## Task details
Every line of the records below from the line with "Implementaciones en C#" up to and including the line with "## Próximos Pasos" must be reproduced exactly, and no line outside that range.

## Supplied records

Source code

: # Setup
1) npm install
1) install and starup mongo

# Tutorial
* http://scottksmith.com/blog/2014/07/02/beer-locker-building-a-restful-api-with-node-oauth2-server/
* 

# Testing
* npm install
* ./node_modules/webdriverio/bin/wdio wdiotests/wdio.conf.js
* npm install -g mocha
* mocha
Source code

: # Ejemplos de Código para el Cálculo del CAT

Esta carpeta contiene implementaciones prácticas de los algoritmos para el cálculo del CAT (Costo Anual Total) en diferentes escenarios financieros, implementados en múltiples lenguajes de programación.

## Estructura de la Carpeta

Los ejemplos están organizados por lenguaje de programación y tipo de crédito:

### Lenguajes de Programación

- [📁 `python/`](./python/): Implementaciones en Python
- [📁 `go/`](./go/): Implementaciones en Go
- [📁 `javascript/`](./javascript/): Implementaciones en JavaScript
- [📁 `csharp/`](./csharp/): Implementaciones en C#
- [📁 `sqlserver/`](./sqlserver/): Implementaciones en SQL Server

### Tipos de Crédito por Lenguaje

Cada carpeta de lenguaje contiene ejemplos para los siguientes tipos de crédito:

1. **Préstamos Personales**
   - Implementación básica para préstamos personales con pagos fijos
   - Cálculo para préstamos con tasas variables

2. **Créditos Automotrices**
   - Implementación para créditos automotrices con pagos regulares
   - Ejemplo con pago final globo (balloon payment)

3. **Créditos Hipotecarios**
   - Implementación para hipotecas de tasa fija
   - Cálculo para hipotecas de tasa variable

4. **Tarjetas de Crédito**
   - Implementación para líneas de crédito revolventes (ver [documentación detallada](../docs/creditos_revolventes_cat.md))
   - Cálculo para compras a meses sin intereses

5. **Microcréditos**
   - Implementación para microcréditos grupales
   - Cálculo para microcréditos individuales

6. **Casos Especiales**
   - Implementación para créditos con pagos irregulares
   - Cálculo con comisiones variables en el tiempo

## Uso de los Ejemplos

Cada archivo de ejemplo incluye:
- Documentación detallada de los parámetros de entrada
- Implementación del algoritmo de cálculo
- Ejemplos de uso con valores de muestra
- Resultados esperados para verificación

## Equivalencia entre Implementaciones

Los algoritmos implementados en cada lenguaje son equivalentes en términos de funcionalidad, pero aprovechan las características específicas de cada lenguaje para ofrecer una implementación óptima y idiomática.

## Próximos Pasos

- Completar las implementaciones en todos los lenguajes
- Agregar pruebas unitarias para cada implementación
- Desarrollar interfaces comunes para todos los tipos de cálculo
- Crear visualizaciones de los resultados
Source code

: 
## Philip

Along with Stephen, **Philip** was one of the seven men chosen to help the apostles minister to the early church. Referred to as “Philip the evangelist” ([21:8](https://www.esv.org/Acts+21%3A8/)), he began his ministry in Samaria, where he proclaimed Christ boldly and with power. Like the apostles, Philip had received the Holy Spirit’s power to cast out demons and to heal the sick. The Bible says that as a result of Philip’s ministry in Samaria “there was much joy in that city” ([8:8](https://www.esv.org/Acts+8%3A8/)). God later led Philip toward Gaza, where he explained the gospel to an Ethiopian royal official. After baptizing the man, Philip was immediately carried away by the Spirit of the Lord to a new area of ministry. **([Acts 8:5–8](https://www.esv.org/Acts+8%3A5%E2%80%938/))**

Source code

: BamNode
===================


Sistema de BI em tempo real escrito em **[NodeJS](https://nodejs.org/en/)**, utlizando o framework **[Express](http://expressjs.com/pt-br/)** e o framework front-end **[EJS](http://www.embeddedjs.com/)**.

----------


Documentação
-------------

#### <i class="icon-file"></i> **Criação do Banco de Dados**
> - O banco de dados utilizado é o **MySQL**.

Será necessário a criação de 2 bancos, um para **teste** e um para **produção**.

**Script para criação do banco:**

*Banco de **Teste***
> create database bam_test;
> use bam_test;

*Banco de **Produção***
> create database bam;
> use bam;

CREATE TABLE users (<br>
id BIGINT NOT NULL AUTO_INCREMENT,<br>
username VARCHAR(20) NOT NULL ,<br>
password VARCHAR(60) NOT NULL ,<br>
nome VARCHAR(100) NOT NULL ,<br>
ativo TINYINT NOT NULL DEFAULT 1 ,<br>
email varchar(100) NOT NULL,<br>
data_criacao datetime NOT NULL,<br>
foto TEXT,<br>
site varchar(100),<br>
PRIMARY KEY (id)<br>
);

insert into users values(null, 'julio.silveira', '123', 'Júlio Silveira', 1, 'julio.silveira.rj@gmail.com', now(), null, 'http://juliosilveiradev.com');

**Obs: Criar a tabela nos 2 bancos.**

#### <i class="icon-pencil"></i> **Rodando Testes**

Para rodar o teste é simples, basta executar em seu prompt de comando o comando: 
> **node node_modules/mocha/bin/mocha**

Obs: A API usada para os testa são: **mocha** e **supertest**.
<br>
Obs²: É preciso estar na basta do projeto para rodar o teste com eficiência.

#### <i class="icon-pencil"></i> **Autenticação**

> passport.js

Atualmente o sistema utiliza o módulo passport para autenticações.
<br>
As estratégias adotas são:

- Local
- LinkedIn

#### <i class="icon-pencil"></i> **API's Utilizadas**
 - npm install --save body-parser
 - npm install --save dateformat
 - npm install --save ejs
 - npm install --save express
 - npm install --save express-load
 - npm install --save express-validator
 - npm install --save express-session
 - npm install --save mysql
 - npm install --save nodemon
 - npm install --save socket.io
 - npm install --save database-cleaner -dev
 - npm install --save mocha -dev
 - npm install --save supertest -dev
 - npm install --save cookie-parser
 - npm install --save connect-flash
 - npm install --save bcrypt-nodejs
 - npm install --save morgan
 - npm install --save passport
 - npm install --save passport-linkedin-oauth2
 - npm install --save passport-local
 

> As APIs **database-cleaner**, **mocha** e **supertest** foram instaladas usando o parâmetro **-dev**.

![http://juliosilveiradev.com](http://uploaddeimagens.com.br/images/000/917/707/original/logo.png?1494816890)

## Response to the exercise
- [📁 `csharp/`](./csharp/): Implementaciones en C#
- [📁 `sqlserver/`](./sqlserver/): Implementaciones en SQL Server

### Tipos de Crédito por Lenguaje

Cada carpeta de lenguaje contiene ejemplos para los siguientes tipos de crédito:

1. **Préstamos Personales**
   - Implementación básica para préstamos personales con pagos fijos
   - Cálculo para préstamos con tasas variables

2. **Créditos Automotrices**
   - Implementación para créditos automotrices con pagos regulares
   - Ejemplo con pago final globo (balloon payment)

3. **Créditos Hipotecarios**
   - Implementación para hipotecas de tasa fija
   - Cálculo para hipotecas de tasa variable

4. **Tarjetas de Crédito**
   - Implementación para líneas de crédito revolventes (ver [documentación detallada](../docs/creditos_revolventes_cat.md))
   - Cálculo para compras a meses sin intereses

5. **Microcréditos**
   - Implementación para microcréditos grupales
   - Cálculo para microcréditos individuales

6. **Casos Especiales**
   - Implementación para créditos con pagos irregulares
   - Cálculo con comisiones variables en el tiempo

## Uso de los Ejemplos

Cada archivo de ejemplo incluye:
- Documentación detallada de los parámetros de entrada
- Implementación del algoritmo de cálculo
- Ejemplos de uso con valores de muestra
- Resultados esperados para verificación

## Equivalencia entre Implementaciones

Los algoritmos implementados en cada lenguaje son equivalentes en términos de funcionalidad, pero aprovechan las características específicas de cada lenguaje para ofrecer una implementación óptima y idiomática.

## Próximos Pasos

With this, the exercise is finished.